La vita non ha pietà
La vita non ha pietà. Puo fare così male da dilaniare lo spirito più saldo. Ti regala un respiro lento e pesante. Vivere vuol dire amare. Amare vuol dire ferirsi. Chiunque abbia amato porta una cicatrice. Io ne ho tante e devo ringraziare solo me stesso: me le sono cercate e meritate tutte. Le porto come porto i miei tatuaggi: con convinzione. Le ferite sono il nostro specchio. Ogni tanto me le guardo e ne sono quasi orgoglioso. Sono i cardini su cui ci poggiamo quando il tempo passa e fa dimenticare tutto il resto, tutto il bene e tutto il male. Sono i segni che tracciano il percorso, spesso molto doloroso, del nostro vivere privato. Ricordiamo di esser vissuti perché le abbiamo addosso; perché ci pungono da dentro. Oggi mi fanno tutte male e quella ancora aperta è lì che sanguina…

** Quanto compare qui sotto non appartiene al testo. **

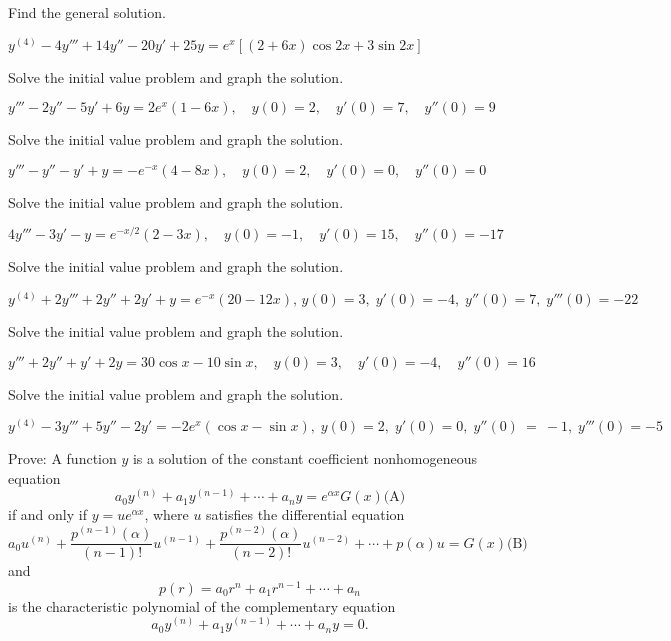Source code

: \documentclass{ximera}
\begin{document}
\begin{problem}\label{exer:9.3.68}   Find the general solution. 

$y^{(4)}-4y'''+14y''-20y'+25y=e^x\left[(2+6x)\cos
2x+3\sin2x\right]$
\end{problem}

\begin{problem}\label{exer:9.3.69} Solve the initial value problem and graph the solution.

$y'''-2y''-5y'+6y=2e^x(1-6x),\quad
y(0)=2,
\quad y'(0)=7,\quad y''(0)=9$
\end{problem}

\begin{problem}\label{exer:9.3.70} Solve the initial value problem and graph the solution.

$y'''-y''-y'+y=-e^{-x}(4-8x),\quad
y(0)=2,
\quad y'(0)=0,\quad y''(0)=0$
\end{problem}

\begin{problem}\label{exer:9.3.71} Solve the initial value problem and graph the solution. 

$4y'''-3y'-y=e^{-x/2}(2-3x),\quad
y(0)=-1,
\quad y'(0)=15,\quad y''(0)=-17$
\end{problem}

\begin{problem}\label{exer:9.3.72}  Solve the initial value problem and graph the solution.

$y^{(4)}+2y'''+2y''+2y'+y=e^{-x}(20-12x),\,
y(0)=3,\; y'(0)=-4,\; y''(0)=7,\; y'''(0)=-22$
\end{problem}

\begin{problem}\label{exer:9.3.73}  Solve the initial value problem and graph the solution.

$y'''+2y''+y'+2y=30\cos x-10\sin x,
\quad y(0)=3,\quad y'(0)=-4,\quad y''(0)=16$
\end{problem}

\begin{problem}\label{exer:9.3.74}  Solve the initial value problem and graph the solution.

$y^{(4)}-3y'''+5y''-2y'=-2e^x(\cos x-\sin
x),\; y(0)=2,\; y'(0)=0,\; y''(0)~=~-1, \; y'''(0)=-5$
\end{problem}

\begin{problem}\label{exer:9.3.75}
Prove:
A function $y$ is a solution of the constant coefficient
nonhomogeneous equation
$$
a_0y^{(n)}+a_1y^{(n-1)}+\cdots+a_ny=e^{\alpha x}G(x)
\text{(A)}
$$
if and only if $y=ue^{\alpha x}$, where $u$ satisfies the differential
equation
$$
a_0u^{(n)}+\frac{p^{(n-1)}(\alpha)}{(n-1)!}u^{(n-1)}+
\frac{p^{(n-2)}(\alpha)}{(n-2)!}u^{(n-2)}+\cdots+p(\alpha)u=G(x)
\text{(B)}
$$
and
$$
p(r)=a_0r^n+a_1r^{n-1} + \cdots + a_n
$$
is the characteristic polynomial of the complementary equation
$$
a_0y^{(n)}+a_1y^{(n-1)}+\cdots+a_ny=0.
$$
\end{problem}
\end{document}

Sono stanco Stella. Stanco di alzarmi ogni mattina e realizzare che tu non ci sei. Stanco di dovermi convincere ogni giorno che tutto va bene. Stanco di non poterti più abbracciare. Triste di non poter più discutere con te delle tue e delle mie scelte. Distrutto per non poter dormire e respirare accanto a te. Lacerato dal non poterti ascoltare. Infiacchito dal dover affrontare tutto da solo. Indebolito dal raccogliere i cocci e cercare di rimetterli insieme senza le tue mani. La beata solitudine della Galizia è oggi un coltello mal affilato che scava faticosamente nel mio petto alla ricerca del cuore perché smetta di battere. Il Signore ti ha dato una vita in più. Che sia benedetta! E ha scelto di prendersi la mia. Mi sta bene. Dio mi ama e tutto quello che mi capita è il meglio per me. Perdonami se a volte non dico o non faccio la cosa giusta ma è cosi difficile adesso. Ce la farò. E sono felice della tua grande svolta. Ho solo bisogno di raccogliere ancora una volta tutte le energie per riprendermi la vita tra le mani.